# YOUR INSTRUCTIONS
Within these entries, which lines include the string "documentclass"? Copy each one.

# EXERCISE INPUTS

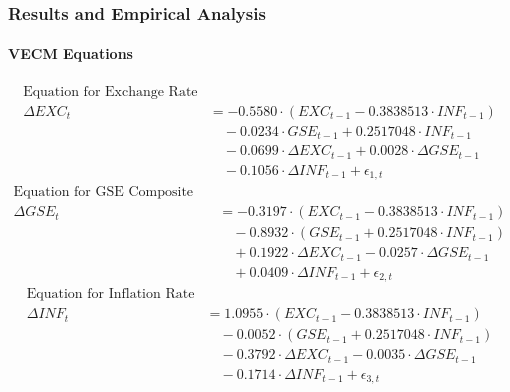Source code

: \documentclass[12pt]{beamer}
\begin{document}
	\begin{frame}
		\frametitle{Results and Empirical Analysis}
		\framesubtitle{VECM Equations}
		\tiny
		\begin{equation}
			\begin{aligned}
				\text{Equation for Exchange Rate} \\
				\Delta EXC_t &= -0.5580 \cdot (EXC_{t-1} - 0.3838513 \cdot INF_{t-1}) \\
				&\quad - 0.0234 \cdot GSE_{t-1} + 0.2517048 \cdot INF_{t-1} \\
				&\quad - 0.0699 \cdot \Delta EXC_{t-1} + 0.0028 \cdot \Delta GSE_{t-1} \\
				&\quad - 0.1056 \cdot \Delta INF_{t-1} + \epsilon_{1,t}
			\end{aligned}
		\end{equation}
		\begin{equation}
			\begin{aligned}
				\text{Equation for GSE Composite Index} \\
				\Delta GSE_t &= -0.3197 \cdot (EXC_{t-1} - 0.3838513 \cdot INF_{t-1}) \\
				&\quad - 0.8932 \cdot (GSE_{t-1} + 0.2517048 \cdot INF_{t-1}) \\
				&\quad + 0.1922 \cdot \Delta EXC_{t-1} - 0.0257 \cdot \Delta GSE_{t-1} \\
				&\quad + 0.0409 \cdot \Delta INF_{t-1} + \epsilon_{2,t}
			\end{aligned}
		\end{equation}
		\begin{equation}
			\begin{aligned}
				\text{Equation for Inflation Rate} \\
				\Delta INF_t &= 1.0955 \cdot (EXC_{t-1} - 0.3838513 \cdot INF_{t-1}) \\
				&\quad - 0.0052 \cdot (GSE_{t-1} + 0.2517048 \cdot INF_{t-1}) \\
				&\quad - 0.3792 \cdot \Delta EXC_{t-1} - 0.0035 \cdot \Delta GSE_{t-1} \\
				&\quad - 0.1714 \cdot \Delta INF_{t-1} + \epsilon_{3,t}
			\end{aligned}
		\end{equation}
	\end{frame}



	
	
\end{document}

--

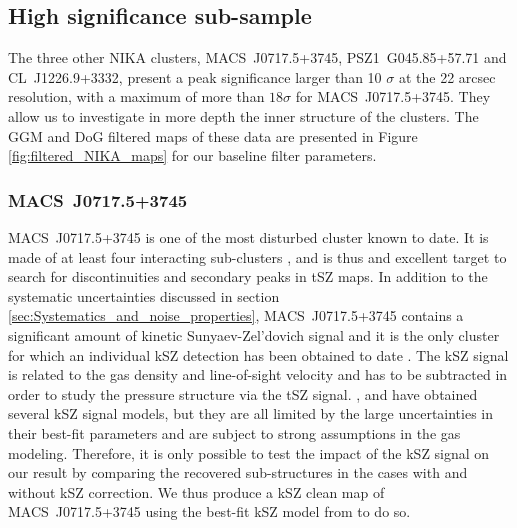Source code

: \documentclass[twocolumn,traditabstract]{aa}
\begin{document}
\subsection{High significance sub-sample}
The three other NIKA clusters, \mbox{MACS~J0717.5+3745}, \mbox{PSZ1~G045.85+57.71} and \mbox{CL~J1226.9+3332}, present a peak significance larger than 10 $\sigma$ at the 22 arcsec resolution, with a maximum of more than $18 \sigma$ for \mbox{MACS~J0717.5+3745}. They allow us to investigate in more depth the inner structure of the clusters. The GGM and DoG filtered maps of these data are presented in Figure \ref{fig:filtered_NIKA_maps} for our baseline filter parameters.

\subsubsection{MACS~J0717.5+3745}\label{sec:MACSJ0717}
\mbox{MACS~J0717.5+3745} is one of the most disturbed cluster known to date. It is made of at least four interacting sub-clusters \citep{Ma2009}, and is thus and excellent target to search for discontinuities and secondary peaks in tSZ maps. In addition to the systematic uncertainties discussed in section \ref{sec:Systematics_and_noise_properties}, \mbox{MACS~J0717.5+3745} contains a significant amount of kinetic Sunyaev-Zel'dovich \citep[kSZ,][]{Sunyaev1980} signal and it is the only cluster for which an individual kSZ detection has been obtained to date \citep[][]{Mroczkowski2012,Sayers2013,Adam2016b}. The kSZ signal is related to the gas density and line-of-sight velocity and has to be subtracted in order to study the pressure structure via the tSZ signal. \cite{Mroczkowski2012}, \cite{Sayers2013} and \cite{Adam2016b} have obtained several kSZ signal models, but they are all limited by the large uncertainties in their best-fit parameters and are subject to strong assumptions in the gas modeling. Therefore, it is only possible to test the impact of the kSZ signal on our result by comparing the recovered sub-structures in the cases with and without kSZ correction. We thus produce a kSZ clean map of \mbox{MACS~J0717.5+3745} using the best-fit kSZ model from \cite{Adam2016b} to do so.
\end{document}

# TASK RESULT
: \documentclass[12pt]{beamer}
: \documentclass[twocolumn,traditabstract]{aa}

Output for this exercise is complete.